Myocardial perfusion improvement and mechanism after percutaneous intramyocardial septal radiofrequency ablation in obstructive hypertrophic cardiomyopathy: a study of myocardial contrast echocardiography

Int J Cardiovasc Imaging. 2024 May 6. doi: 10.1007/s10554-024-03126-7. Online ahead of print.

Abstract

The data on myocardial perfusion of the percutaneous intramyocardial septal radiofrequency ablation (PIMSRA) for obstructive hypertrophic cardiomyopathy (HOCM) are still lacking, although PIMSRA have been proved to be of great safety and efficacy. The aim of this study was to quantitatively analyze the changes in myocardial perfusion after PIMSRA using myocardial contrast echocardiography (MCE). 27 HOCM patients treated with PIMSRA were retrospectively analyzed, and their echocardiographic parameters and perfusion parameters of MCE were collected before and 12 months after PIMSRA. A reperfusion curve was used to quantify microvascular blood volume (A), microvascular flux rate (β), and microvascular blood flow (MBF) of each segment. Then the value difference (Δ) of parameters between post- and pre-operation were calculated. Finally, the correlation between the changes in MBF and in each echocardiographic parameter was analyzed. (1) Compared with baseline, the global A, β and MBF were significantly increased in HOCM patients after PIMSRA (all P < 0.001).

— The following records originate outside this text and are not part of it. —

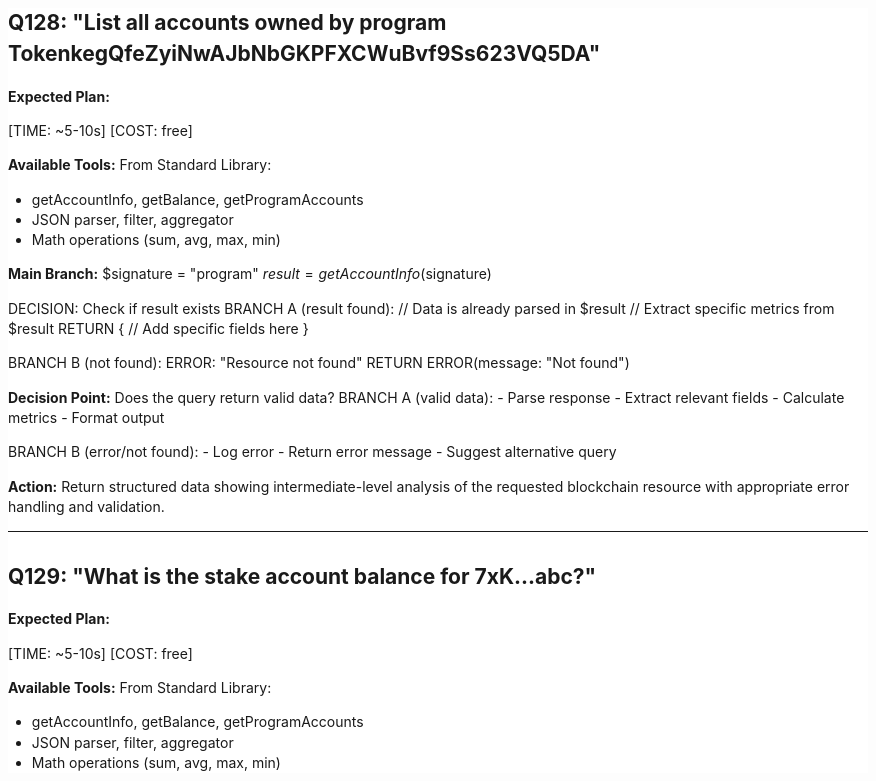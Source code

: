 
## Q128: "List all accounts owned by program TokenkegQfeZyiNwAJbNbGKPFXCWuBvf9Ss623VQ5DA"

**Expected Plan:**

[TIME: ~5-10s] [COST: free]

**Available Tools:**
From Standard Library:
  - getAccountInfo, getBalance, getProgramAccounts
  - JSON parser, filter, aggregator
  - Math operations (sum, avg, max, min)

**Main Branch:**
$signature = "program"
$result = getAccountInfo($signature)

DECISION: Check if result exists
  BRANCH A (result found):
    // Data is already parsed in $result
    // Extract specific metrics from $result
    RETURN {
  // Add specific fields here
}

  BRANCH B (not found):
    ERROR: "Resource not found"
    RETURN ERROR(message: "Not found")


**Decision Point:** Does the query return valid data?
  BRANCH A (valid data):
    - Parse response
    - Extract relevant fields
    - Calculate metrics
    - Format output

  BRANCH B (error/not found):
    - Log error
    - Return error message
    - Suggest alternative query

**Action:**
Return structured data showing intermediate-level analysis of the requested blockchain resource with appropriate error handling and validation.

---

## Q129: "What is the stake account balance for 7xK...abc?"

**Expected Plan:**

[TIME: ~5-10s] [COST: free]

**Available Tools:**
From Standard Library:
  - getAccountInfo, getBalance, getProgramAccounts
  - JSON parser, filter, aggregator
  - Math operations (sum, avg, max, min)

The β, MBF were increased in the interventricular septum (P < 0.001, respectively), and the A, β, MBF were increased in the left ventricular wall (all P < 0.001). (2) Correlation analysis showed that the ΔMBF of interventricular septum was mainly negatively correlated with the maximum interventricular septum thickness (ΔIVSTmax, r=-0.670, P < 0.001), mean interventricular septum thickness (ΔIVSTmean, r=-0.690, P < 0.001), and left ventricular mass index (ΔLVMI, r=-0.774, P < 0.001), while the ΔMBF of left ventricular wall was positively correlated with left ventricular end-diastolic volume index (ΔLVEDVI, r = 0.621, P = 0.001) and stroke volume index (ΔSVI, r = 0.810, P < 0.001). Myocardial perfusion was improved at both interventricular septum and ventricular wall in HOCM patients after PIMSRA. MCE can provide a new dimension for the efficacy evaluation to PIMSRA procedure.

Keywords: Myocardial contrast echocardiography; Myocardial perfusion; Obstructive hypertrophic cardiomyopathy; Percutaneous intramyocardial septal radiofrequency ablation.